An overview of OpenCL SPIR

(Updated: Corrected NVVM description at 0845 EST on 7th oct)

OpenCL SPIR is a proposed portable binary distribution format for OpenCL programs. The idea is simple. Today, OpenCL kernels are distributed as source strings with the application binary. The source string is then compiled on the user’s machine into native binaries using the OpenCL driver present on the user’s machine. However, this is not always ideal. First, some people would prefer not to distribute their OpenCL kernel sources with their application binaries. Second, there may be more compilation overhead on the user’s machine. Third, compilers for higher-level languages may want to generate GPU code and may want a lower-level and stable target instead of OpenCL C.

In contrast to the situation with OpenCL, consider DirectCompute shaders. The developer writes an awesome shader on his/her machine. The shader can be compiled into a lower-level bytecode format (that is not dependent upon the hardware vendor) and then the bytecode is distributed with the application binary. The bytecode is compiled into binary code by the driver on the user’s computer.

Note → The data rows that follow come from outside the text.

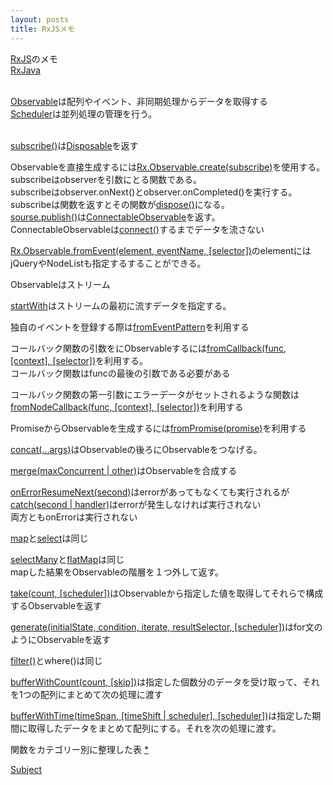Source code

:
 ```yaml
---
layout: posts
title: RxJSメモ
---
```

[RxJS](https://reactive-extensions.github.io/RxJS/)のメモ     
[RxJava](https://github.com/ReactiveX/RxJava/wiki)  
<br/>
  
[Observable](https://github.com/Reactive-Extensions/RxJS/blob/master/doc/api/core/observable.md)は配列やイベント、非同期処理からデータを取得する   
[Scheduler](https://github.com/Reactive-Extensions/RxJS/blob/master/doc/api/schedulers/scheduler.md)は並列処理の管理を行う。    
<br/>

[subscribe()](https://github.com/Reactive-Extensions/RxJS/blob/master/doc/api/core/operators/subscribe.md)は[Disposable](https://github.com/Reactive-Extensions/RxJS/blob/master/doc/api/disposables/disposable.md)を返す    
  
Observableを直接生成するには[Rx.Observable.create(subscribe)](https://github.com/Reactive-Extensions/RxJS/blob/master/doc/api/core/operators/create.md)を使用する。   
subscribeはobserverを引数にとる関数である。    
subscribeはobserver.onNext()とobserver.onCompleted()を実行する。       
subscribeは関数を返すとその関数が[dispose()](https://github.com/Reactive-Extensions/RxJS/blob/master/doc/api/disposables/disposable.md#rxdisposableprototypedispose)になる。   
[sourse.publish()](https://github.com/Reactive-Extensions/RxJS/blob/master/doc/api/core/operators/publish.md)は[ConnectableObservable](https://github.com/Reactive-Extensions/RxJS/blob/master/doc/api/core/operators/connect.md)を返す。      
ConnectableObservableは[connect()](https://github.com/Reactive-Extensions/RxJS/blob/master/doc/api/core/operators/connect.md)するまでデータを流さない     
   
[Rx.Observable.fromEvent(element, eventName, [selector])](https://github.com/Reactive-Extensions/RxJS/blob/master/doc/api/core/operators/fromevent.md)のelementにはjQueryやNodeListも指定するすることができる。    
    
Observableはストリーム   
  
[startWith](https://github.com/Reactive-Extensions/RxJS/blob/master/doc/api/core/operators/startwith.md)はストリームの最初に流すデータを指定する。   
   
独自のイベントを登録する際は[fromEventPattern](https://github.com/Reactive-Extensions/RxJS/blob/master/doc/api/core/operators/fromeventpattern.md)を利用する  
    
コールバック関数の引数をにObservableするには[fromCallback(func, [context], [selector])](https://github.com/Reactive-Extensions/RxJS/blob/master/doc/api/core/operators/fromcallback.md)を利用する。    
コールバック関数はfuncの最後の引数である必要がある    
          
コールバック関数の第一引数にエラーデータがセットされるような関数は[fromNodeCallback(func, [context], [selector])](https://github.com/Reactive-Extensions/RxJS/blob/master/doc/api/core/operators/fromnodecallback.md)を利用する       
    
PromiseからObservableを生成するには[fromPromise(promise)](https://github.com/Reactive-Extensions/RxJS/blob/master/doc/api/core/operators/frompromise.md)を利用する   
   
[concat(...args)](https://github.com/Reactive-Extensions/RxJS/blob/master/doc/api/core/operators/concat.md)はObservableの後ろにObservableをつなげる。  

[merge(maxConcurrent | other)](https://github.com/ReactiveX/RxJava/wiki/Combining-Observables#merge)はObservableを合成する   
    
[onErrorResumeNext(second)](https://github.com/Reactive-Extensions/RxJS/blob/master/doc/api/core/operators/onerrorresumenextproto.md)はerrorがあってもなくても実行されるが[catch(second | handler)](https://github.com/Reactive-Extensions/RxJS/blob/master/doc/api/core/operators/catchproto.md)はerrorが発生しなければ実行されない    
両方ともonErrorは実行されない    
   
[map](https://github.com/Reactive-Extensions/RxJS/blob/master/doc/api/core/operators/select.md)と[select](https://github.com/Reactive-Extensions/RxJS/blob/master/doc/api/core/operators/select.md)は同じ   

[selectMany](https://github.com/ReactiveX/RxJava/wiki/Transforming-Observables#flatmap-concatmap-and-flatmapiterable)と[flatMap](https://github.com/ReactiveX/RxJava/wiki/Transforming-Observables#flatmap-concatmap-and-flatmapiterable)は同じ   
mapした結果をObservableの階層を１つ外して返す。    
    
[take(count, [scheduler])](https://github.com/Reactive-Extensions/RxJS/blob/master/doc/api/core/operators/take.md)はObservableから指定した値を取得してそれらで構成するObservableを返す
         
[generate(initialState, condition, iterate, resultSelector, [scheduler])](https://github.com/Reactive-Extensions/RxJS/blob/master/doc/api/core/operators/generate.md)はfor文のようにObservableを返す    
    
[filter()](https://github.com/Reactive-Extensions/RxJS/blob/master/doc/api/core/operators/where.md)とwhere()は同じ   
    
[bufferWithCount(count, [skip])](https://github.com/Reactive-Extensions/RxJS/blob/master/doc/api/core/operators/bufferwithcount.md)は指定した個数分のデータを受け取って、それを1つの配列にまとめて次の処理に渡す   
   
[bufferWithTime(timeSpan, [timeShift | scheduler], [scheduler])](https://github.com/Reactive-Extensions/RxJS/blob/master/doc/api/core/operators/bufferwithtime.md)は指定した期間に取得したデータをまとめて配列にする。それを次の処理に渡す。    
     
関数をカテゴリー別に整理した表 [*](https://xgrommx.github.io/rx-book/content/getting_started_with_rxjs/creating_and_querying_observable_sequences/operators_by_category.html) 

[Subject](https://github.com/Reactive-Extensions/RxJS/blob/master/doc/api/subjects/subject.md)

OpenCL SPIR is trying to define a similar portable “binary” distribution format. However, instead of designing their own bytecode from scratch, SPIR is based upon the LLVM IR. Most OpenCL implementations already use some proprietary fork of LLVM IR already thus it was the logical starting point. That is not to say the problem is easy. OpenCL SPIR is meant to be portable, whereas LLVM IR was not really meant to be a portable distribution format. LLVM IR was meant as a compiler IR. There is also some discussion about whether SPIR specification is robust enough that SPIR-to-SPIR compilers/optimizers can be safely written, or whether SPIR is suitable as a target for compilers for languages other than OpenCL C kernel language. The initial goal appears to be to ensure that SPIR is a suitable target for OpenCL C implementations first and not worry about the other use cases.

It is also important to note what OpenCL SPIR is *not*. OpenCL SPIR is not a piece of software. It is simply a specification for a program representation format that vendors are free to implement anyway they choose. There is a lot of wrong reporting on OpenCL SPIR because people seem to confuse LLVM IR with LLVM-the-software. There may end up being a reference OpenCL C to SPIR compiler implementation, and then SPIR-to-binary compilers for supported LLVM backends, but that is *NOT* what is being proposed right now. And even if reference implementations are made available, vendors are free to ignore them.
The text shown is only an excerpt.